Father Jamme advised that "C. Foster's contribution is best forgotten; its only value being that of a tiny historical dot." The good Jesuit signed off with a hearty "Cheerio!!!" So much for Lieutenant Wellstead's and the Reverend Mr. Foster's inscription. But give Foster credit, at least, for transforming a politician's plaque into a haunting myth. I imagined Charles Foster in a leaky-roofed Victorian parsonage, fitfully preparing a sermon for an indifferent congregation but secretly dreaming of an ancient people in a faraway sunny land, who once were favored by the grace of God.

What initially appealed to me about Foster's version of the inscription was that, had it been as he imagined, it would have bridged the divide between life today and life in the distant past. This, to me, was myth's great promise. Reading his wishful translation, you could fleetingly put yourself in the sandals of a people who "hunted the game, by land, with ropes and reeds" and yet endured "years barren and burned up" and suffered "as though we had never seen a glimpse of good." Though steeped in the fantastic, myth allows you to reach back to touch the lives of ancient people. To smell their spices, get the dust of their towns in your eyes. To dream, even, their dreams. Perhaps Foster felt the same way and was driven to invent what he could not find. His tale was cautionary.

Still, I couldn't help but feel that the Ubar myth offered a realistic promise. Already (I reassured myself) it had offered tangible clues as to the character and location of the site. And some cards remained to be turned over—in particular, the legend's grand flowering in Egypt and Persia in the 1100s. I looked forward to researching this period. There was the prospect that Ubar could convincingly become a real place ... but it could also prove to be a city that never was, a concoction of medieval and ancient imagination.

The myth of Ubar, I was to find, had all the certainty of a desert mirage. It would draw you on, a vision of unexpected wonder rising from distant sands. Then suddenly, as you advanced just one step too far, it vanished. But then, as with a mirage, if you stepped back, the vision would return.

Were not mirages—despite their distortions and shimmering inversions—images of actual places, of palm trees and dwellings hidden beyond the curvature of the earth?

7. The Rawi's Tale


TO FURTHER EXPLORE the myth of Ubar, let us journey now to Cairo in medieval times...

From across the desert, the traveler's view of the city's minarets and domes is filtered by a silvery sepia haze rising from the kitchen fires of palaces and hovels. Nearing Cairo and passing through the Bab al-Futah, the Gate of Conquest, the traveler plunges into a dusky, teeming labyrinth. Merchants crouched in tiny stalls cry out to a stream of passersby to smell their spices and cinnamon, sample their pomegranates and pistachio nuts. Down a crooked street, doctors prescribe leeches for bile in the blood and horse oil for broken bones. Caged birds twitter and shriek. A dark alley becomes so narrow that two people can barely pass, then opens onto a square where ten thousand souls praise Allah in the Great Mosque of ibn Tulun.

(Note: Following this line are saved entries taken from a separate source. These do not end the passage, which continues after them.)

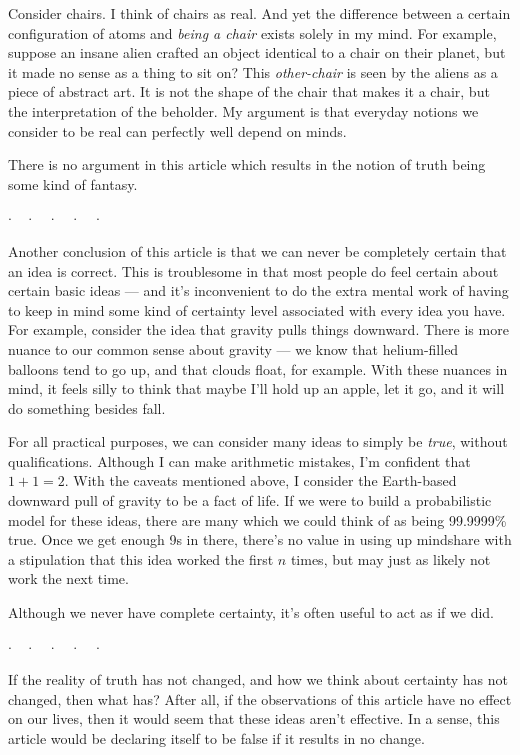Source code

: \documentclass[11pt, oneside]{article}   	%
\newcommand{\dotq}{\cdot\quad}
\newcommand{\scenebreak}{
    \medskip\centerline{$\dotq\dotq\dotq\dotq\cdot$}\medskip
}
\begin{document}
Consider chairs. I think of chairs as real. And yet the difference between a
certain configuration of atoms and {\em being a chair} exists solely in my mind.
For example, suppose an insane alien crafted an object identical to a chair on
their planet, but it made no sense as a thing to sit on? This {\em other-chair}
is seen by the aliens as a piece of abstract art. It is not the shape of the
chair that makes it a chair, but the interpretation of the beholder.
My argument is that everyday notions we consider to be real can perfectly well
depend on minds.

There is no argument in this article which results in the notion of truth being
some kind of fantasy.

\scenebreak

Another conclusion of this article is that we can never be completely certain
that an idea is correct.
This is troublesome in that most people do feel certain about certain basic
ideas --- and it's inconvenient to do the extra mental work of having to keep in
mind some kind of certainty level associated with every idea you have.
For example, consider the idea that gravity pulls things downward.
There is more nuance to our common sense about gravity --- we know that
helium-filled balloons tend to go up, and that clouds float, for example.
With these nuances in mind, it feels silly to think that maybe I'll hold up an
apple, let it go, and it will do something besides fall.

For all practical purposes, we can consider many ideas to simply be {\em true},
without qualifications. Although I can make arithmetic mistakes, I'm confident
that $1+1=2$. With the caveats mentioned above, I consider the Earth-based
downward pull of gravity to be a fact of life. If we were to build a
probabilistic model for these ideas, there are many which we could think of as
being 99.9999\% true. Once we get enough 9s in there,
there's no value in using up mindshare with a stipulation that this idea worked
the first $n$ times, but may just as likely not work the next time.

Although we never have complete certainty, it's often useful to act as
if we did.

\scenebreak

If the reality of truth has not changed, and how we think about certainty has
not changed, then what has? After all, if the observations of this
article have no effect on our lives, then it would seem that these ideas aren't
effective. In a sense, this article would be declaring itself to be false if
it results in no change.
\end{document}
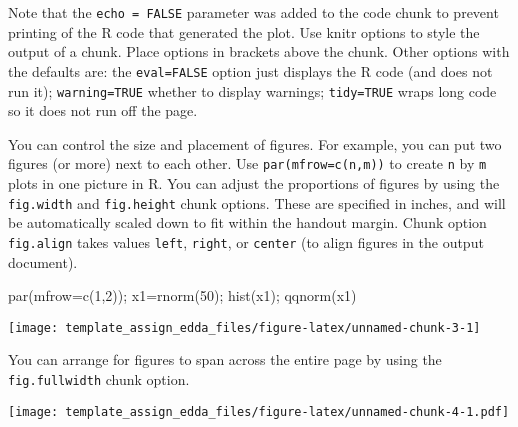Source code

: \documentclass[
  11pt,
]{article}
\newenvironment{Shaded}{\begin{snugshade}}{\end{snugshade}}
\newcommand{\AttributeTok}[1]{\textcolor[rgb]{0.77,0.63,0.00}{#1}}
\newcommand{\DecValTok}[1]{\textcolor[rgb]{0.00,0.00,0.81}{#1}}
\newcommand{\FunctionTok}[1]{\textcolor[rgb]{0.00,0.00,0.00}{#1}}
\newcommand{\NormalTok}[1]{#1}
\newcommand{\OtherTok}[1]{\textcolor[rgb]{0.56,0.35,0.01}{#1}}
\newcommand{\SpecialCharTok}[1]{\textcolor[rgb]{0.00,0.00,0.00}{#1}}
\newcommand{\StringTok}[1]{\textcolor[rgb]{0.31,0.60,0.02}{#1}}
\begin{document}
Note that the \texttt{echo\ =\ FALSE} parameter was added to the code
chunk to prevent printing of the R code that generated the plot. Use
knitr options to style the output of a chunk. Place options in brackets
above the chunk. Other options with the defaults are: the
\texttt{eval=FALSE} option just displays the R code (and does not run
it); \texttt{warning=TRUE} whether to display warnings;
\texttt{tidy=TRUE} wraps long code so it does not run off the page.

You can control the size and placement of figures. For example, you can
put two figures (or more) next to each other. Use
\texttt{par(mfrow=c(n,m))} to create \texttt{n} by \texttt{m} plots in
one picture in R. You can adjust the proportions of figures by using the
\texttt{fig.width} and \texttt{fig.height} chunk options. These are
specified in inches, and will be automatically scaled down to fit within
the handout margin. Chunk option \texttt{fig.align} takes values
\texttt{left}, \texttt{right}, or \texttt{center} (to align figures in
the output document).

\begin{Shaded}
\begin{Highlighting}[]
\FunctionTok{par}\NormalTok{(}\AttributeTok{mfrow=}\FunctionTok{c}\NormalTok{(}\DecValTok{1}\NormalTok{,}\DecValTok{2}\NormalTok{)); x1}\OtherTok{=}\FunctionTok{rnorm}\NormalTok{(}\DecValTok{50}\NormalTok{); }\FunctionTok{hist}\NormalTok{(x1); }\FunctionTok{qqnorm}\NormalTok{(x1)}
\end{Highlighting}
\end{Shaded}

\begin{center}\texttt{[image: template\_assign\_edda\_files/figure-latex/unnamed-chunk-3-1]} \end{center}

You can arrange for figures to span across the entire page by using the
\texttt{fig.fullwidth} chunk option.

\begin{Shaded}
\end{Shaded}

\texttt{[image: template\_assign\_edda\_files/figure-latex/unnamed-chunk-4-1.pdf]}
\end{document}
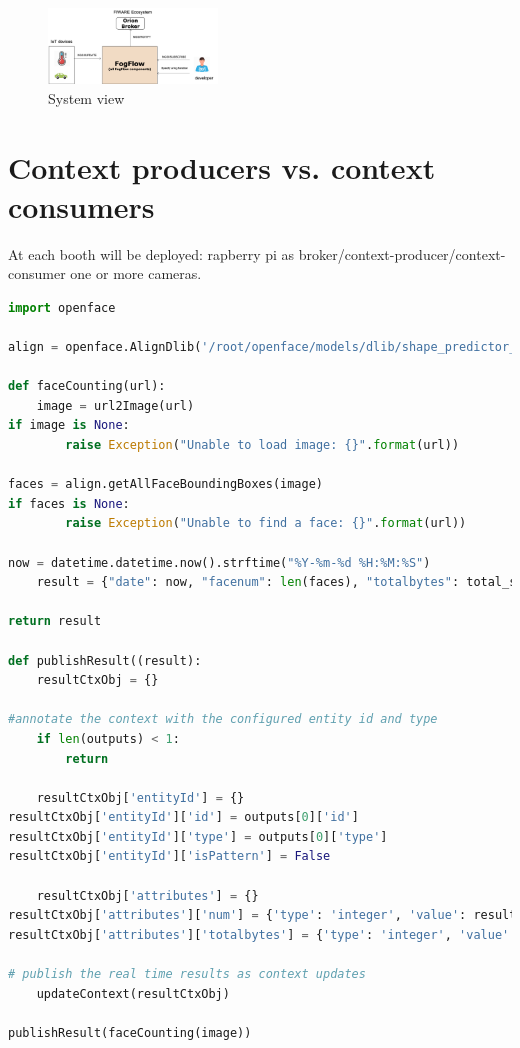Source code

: \documentclass[conference]{ieeeconf}
\begin{document}
    \begin{figure}[h]
        \centering
        \includegraphics[width=0.4\textwidth]{Images/systemview.png}
        \caption{System view}
    \end{figure}{}


    \section{Context producers vs. context consumers}
    At each booth will be deployed:
    rapberry pi as broker/context-producer/context-consumer
    one or more cameras.

    \begin{lstlisting}[language=Python]
import openface

align = openface.AlignDlib('/root/openface/models/dlib/shape_predictor_68_face_landmarks.dat')

def faceCounting(url):     
    image = url2Image(url)
if image is None:
        raise Exception("Unable to load image: {}".format(url))

faces = align.getAllFaceBoundingBoxes(image)
if faces is None:
        raise Exception("Unable to find a face: {}".format(url))

now = datetime.datetime.now().strftime("%Y-%m-%d %H:%M:%S")
    result = {"date": now, "facenum": len(faces), "totalbytes": total_size}

return result
    
def publishResult((result):
    resultCtxObj = {}

#annotate the context with the configured entity id and type
    if len(outputs) < 1:
        return   
    
    resultCtxObj['entityId'] = {}
resultCtxObj['entityId']['id'] = outputs[0]['id']
resultCtxObj['entityId']['type'] = outputs[0]['type']
resultCtxObj['entityId']['isPattern'] = False
    
    resultCtxObj['attributes'] = {}
resultCtxObj['attributes']['num'] = {'type': 'integer', 'value': result['facenum']}
resultCtxObj['attributes']['totalbytes'] = {'type': 'integer', 'value': result['totalbytes']}

# publish the real time results as context updates
    updateContext(resultCtxObj)

publishResult(faceCounting(image))
    \end{lstlisting}
\end{document}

In the shade cast by the mosque's walls and pillars, rawis, itinerant storytellers, practice their street theater. Their tales are by turns bawdy, romantic, pious, and edged with suspense. The story of Iram/Ubar is a favorite, oft-told and popular. Says one rawi, "Were I to tell you of Iram's splendors and miraculous works, I fear you would be calling me a liar, and by doing that you would be committing a sin!"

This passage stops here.